Frank Rich opines in New York Times Less than two weeks ago she was airlifted into her own, less effective version of “Mission Accomplished.” Instead of declaring faux victory in Iraq, she starred in a made-for-television rally declaring faux victory in a Florida primary that was held in defiance of party rules, involved no campaigning and awarded no delegates.... The Clintons, unlike Mr. Obama, have not released their income-tax returns. The campaign’s other most potent form of currency remains its thick deck of race cards.... But in the entire televised hour, there was not a single African-American questioner, whether to toss a softball or ask about the Clintons’ own recent misadventures in racial politics.... But the wholesale substitution of Hispanics for blacks on the Hallmark show is tainted by a creepy racial back story. Last month a Hispanic pollster employed by the Clinton campaign pitted the two groups against each other by telling The New Yorker that Hispanic voters have “not shown a lot of willingness or affinity to support black candidates.” Mrs. Clinton then seconded the motion by telling Tim Russert in a debate that her pollster was “making a historical statement.” It wasn’t an accurate statement, historical or otherwise. It was a lie, and a bigoted lie at that, given that it branded Hispanics, a group as heterogeneous as any other, as monolithic racists.... The real point of the Clinton campaign’s decision to sow misinformation and racial division, Mr. Rodriguez concluded, was to “undermine one of Obama’s central selling points, that he can build bridges and unite Americans of all types.”.... The question now is how much more racial friction the Clinton campaign will gin up if its Hispanic support starts to erode in Texas, whose March 4 vote it sees as its latest firewall.
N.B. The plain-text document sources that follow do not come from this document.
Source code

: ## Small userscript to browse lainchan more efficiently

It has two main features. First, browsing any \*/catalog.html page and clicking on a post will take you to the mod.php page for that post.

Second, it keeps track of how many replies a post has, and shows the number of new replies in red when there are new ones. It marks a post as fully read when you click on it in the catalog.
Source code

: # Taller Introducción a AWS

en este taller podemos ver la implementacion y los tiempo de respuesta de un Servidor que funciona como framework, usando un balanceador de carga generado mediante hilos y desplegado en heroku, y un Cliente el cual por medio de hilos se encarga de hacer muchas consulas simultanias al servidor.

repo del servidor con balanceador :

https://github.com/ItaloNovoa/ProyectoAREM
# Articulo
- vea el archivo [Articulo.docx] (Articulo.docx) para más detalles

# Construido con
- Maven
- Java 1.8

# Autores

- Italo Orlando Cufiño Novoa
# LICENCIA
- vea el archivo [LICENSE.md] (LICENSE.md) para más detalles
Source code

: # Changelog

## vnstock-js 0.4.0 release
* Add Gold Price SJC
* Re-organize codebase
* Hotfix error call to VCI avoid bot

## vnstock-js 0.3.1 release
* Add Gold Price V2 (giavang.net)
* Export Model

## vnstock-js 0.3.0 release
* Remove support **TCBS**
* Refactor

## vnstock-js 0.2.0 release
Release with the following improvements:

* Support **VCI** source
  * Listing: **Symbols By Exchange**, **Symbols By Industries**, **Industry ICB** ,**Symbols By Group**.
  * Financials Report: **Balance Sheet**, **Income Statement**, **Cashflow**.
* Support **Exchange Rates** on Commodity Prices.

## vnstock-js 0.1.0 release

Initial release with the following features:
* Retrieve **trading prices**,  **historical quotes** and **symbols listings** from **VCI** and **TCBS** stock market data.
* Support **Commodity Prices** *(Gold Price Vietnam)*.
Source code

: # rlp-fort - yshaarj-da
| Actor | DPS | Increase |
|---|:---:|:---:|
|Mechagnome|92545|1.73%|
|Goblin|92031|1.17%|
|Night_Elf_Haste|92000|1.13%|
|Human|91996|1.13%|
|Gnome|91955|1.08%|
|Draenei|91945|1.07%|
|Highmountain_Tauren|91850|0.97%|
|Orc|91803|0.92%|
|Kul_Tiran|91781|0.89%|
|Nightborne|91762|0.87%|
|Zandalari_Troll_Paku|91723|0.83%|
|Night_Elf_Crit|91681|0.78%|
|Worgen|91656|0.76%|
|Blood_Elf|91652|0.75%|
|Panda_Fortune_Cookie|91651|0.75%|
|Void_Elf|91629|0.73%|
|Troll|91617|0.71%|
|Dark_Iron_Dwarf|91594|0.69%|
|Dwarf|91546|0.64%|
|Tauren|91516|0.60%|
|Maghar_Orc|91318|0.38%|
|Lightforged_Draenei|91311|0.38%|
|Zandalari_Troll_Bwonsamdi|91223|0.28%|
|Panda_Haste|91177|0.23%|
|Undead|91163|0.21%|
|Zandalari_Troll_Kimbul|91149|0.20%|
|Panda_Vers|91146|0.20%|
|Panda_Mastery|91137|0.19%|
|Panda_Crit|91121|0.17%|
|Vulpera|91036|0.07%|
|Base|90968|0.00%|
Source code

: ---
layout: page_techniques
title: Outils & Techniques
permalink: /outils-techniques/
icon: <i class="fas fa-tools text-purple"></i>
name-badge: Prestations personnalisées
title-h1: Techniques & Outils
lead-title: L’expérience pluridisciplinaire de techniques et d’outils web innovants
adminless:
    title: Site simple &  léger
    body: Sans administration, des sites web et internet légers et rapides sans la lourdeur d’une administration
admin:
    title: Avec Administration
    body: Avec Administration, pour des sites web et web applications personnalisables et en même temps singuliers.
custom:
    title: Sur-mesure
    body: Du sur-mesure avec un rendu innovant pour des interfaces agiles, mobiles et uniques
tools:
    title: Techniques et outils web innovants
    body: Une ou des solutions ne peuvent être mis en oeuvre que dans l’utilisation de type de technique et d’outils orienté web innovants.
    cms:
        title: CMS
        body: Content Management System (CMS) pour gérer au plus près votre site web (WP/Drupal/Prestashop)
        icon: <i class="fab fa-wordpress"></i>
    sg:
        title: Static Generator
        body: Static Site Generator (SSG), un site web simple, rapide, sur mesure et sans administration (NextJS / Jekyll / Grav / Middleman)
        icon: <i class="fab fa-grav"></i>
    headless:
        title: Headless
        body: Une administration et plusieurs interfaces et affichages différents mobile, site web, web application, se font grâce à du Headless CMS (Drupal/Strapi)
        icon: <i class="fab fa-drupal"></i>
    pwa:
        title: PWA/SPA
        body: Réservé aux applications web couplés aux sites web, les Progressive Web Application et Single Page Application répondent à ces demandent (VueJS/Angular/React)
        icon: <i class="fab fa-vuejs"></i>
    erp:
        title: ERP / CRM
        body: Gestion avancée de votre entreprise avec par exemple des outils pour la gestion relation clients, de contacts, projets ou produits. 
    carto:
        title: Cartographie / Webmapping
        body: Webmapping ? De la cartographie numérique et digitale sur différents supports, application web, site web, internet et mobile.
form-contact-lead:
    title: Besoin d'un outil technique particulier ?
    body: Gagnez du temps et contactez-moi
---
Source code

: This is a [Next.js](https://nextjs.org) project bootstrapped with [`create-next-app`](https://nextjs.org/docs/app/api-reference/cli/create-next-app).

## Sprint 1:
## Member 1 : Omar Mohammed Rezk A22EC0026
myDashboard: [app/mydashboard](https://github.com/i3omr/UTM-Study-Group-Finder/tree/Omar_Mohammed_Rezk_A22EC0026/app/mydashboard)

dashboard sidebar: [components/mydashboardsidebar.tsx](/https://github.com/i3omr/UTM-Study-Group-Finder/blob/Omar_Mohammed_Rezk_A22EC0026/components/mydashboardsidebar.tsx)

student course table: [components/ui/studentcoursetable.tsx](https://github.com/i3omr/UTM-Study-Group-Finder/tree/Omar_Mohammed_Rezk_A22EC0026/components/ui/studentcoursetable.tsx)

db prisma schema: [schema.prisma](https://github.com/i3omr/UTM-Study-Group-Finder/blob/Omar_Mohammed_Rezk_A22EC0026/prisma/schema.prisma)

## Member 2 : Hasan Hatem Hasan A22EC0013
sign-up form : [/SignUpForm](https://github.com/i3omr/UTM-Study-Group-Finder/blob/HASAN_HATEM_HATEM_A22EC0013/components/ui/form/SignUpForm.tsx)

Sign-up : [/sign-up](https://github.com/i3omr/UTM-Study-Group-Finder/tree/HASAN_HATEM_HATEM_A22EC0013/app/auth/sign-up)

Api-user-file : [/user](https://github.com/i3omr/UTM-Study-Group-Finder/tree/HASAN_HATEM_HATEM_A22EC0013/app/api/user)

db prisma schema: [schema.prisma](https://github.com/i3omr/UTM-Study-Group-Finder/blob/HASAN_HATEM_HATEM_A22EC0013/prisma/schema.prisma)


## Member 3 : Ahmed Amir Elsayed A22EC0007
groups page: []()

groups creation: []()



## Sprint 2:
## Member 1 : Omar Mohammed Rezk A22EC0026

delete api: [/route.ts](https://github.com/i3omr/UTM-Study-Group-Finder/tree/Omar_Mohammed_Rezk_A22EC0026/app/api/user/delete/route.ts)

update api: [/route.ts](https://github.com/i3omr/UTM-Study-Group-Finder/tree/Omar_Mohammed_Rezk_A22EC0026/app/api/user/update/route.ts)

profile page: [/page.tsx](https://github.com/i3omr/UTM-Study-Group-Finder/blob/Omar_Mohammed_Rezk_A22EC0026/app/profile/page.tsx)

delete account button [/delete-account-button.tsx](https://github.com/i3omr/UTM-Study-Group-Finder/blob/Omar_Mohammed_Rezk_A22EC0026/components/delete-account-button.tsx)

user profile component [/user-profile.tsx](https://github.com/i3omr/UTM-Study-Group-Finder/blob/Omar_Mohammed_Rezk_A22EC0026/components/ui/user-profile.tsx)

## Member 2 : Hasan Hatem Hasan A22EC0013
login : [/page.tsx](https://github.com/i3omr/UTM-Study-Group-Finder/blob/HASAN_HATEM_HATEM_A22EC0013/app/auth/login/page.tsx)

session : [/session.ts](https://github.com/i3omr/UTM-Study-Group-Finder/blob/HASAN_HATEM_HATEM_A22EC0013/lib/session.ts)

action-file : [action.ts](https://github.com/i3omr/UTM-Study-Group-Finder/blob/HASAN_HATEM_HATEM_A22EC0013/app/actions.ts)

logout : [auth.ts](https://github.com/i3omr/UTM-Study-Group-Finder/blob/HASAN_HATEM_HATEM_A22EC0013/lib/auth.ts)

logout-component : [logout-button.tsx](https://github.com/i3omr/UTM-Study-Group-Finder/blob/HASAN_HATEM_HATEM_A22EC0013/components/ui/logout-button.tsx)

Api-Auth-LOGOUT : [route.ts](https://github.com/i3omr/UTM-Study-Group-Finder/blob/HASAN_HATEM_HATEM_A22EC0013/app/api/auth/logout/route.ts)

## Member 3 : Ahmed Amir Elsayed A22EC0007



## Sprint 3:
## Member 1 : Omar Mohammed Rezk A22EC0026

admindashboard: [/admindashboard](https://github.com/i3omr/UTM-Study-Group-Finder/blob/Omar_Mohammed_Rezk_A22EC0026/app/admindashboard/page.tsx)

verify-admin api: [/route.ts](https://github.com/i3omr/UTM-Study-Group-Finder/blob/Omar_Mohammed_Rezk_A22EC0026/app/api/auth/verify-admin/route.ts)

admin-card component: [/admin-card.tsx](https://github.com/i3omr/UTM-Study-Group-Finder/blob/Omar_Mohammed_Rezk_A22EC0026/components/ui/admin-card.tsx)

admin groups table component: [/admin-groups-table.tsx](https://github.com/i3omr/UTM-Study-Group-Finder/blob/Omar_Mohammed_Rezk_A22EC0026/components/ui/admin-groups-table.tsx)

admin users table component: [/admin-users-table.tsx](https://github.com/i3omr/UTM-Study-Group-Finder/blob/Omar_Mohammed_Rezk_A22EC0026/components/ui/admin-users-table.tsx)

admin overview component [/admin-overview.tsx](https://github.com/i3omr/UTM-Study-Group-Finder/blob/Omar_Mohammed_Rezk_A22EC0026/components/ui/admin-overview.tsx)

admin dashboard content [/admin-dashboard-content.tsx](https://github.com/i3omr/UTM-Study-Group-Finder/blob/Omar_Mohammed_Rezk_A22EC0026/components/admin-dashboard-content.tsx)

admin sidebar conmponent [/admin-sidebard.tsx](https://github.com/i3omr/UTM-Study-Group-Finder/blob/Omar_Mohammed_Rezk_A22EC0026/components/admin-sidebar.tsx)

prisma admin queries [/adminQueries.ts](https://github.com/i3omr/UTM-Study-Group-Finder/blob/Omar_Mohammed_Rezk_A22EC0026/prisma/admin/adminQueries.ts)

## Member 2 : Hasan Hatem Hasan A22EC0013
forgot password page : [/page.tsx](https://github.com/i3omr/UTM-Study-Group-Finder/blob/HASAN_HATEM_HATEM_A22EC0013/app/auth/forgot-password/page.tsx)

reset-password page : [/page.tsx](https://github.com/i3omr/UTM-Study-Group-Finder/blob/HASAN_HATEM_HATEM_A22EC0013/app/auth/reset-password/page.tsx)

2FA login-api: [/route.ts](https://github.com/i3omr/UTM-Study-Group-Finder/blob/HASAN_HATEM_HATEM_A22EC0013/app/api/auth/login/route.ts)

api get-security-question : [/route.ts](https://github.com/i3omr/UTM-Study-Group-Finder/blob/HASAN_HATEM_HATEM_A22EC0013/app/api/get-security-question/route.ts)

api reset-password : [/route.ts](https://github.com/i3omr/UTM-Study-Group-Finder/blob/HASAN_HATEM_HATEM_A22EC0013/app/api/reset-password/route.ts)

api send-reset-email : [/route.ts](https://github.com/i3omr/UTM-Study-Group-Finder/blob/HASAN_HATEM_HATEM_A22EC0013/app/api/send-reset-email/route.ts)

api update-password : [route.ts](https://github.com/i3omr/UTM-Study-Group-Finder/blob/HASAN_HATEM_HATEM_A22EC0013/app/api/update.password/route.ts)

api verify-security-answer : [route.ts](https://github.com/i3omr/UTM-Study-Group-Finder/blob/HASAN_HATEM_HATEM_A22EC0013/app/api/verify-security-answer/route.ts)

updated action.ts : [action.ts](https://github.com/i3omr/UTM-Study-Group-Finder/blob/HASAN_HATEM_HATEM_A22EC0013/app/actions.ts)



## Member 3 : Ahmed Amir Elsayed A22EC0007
Clearly it will stop at little. That’s why you now hear Clinton operatives talk ever more brazenly about trying to reverse party rulings so that they can hijack 366 ghost delegates from Florida and the other rogue primary, Michigan, where Mr. Obama wasn’t even on the ballot.... But does anyone seriously believe that Howard Dean can deter a Clinton combine so ruthless that it risked shredding three decades of mutual affection with black America to win a primary?

I'm just guessing here, but it does not look like Rich is supporting Hillary.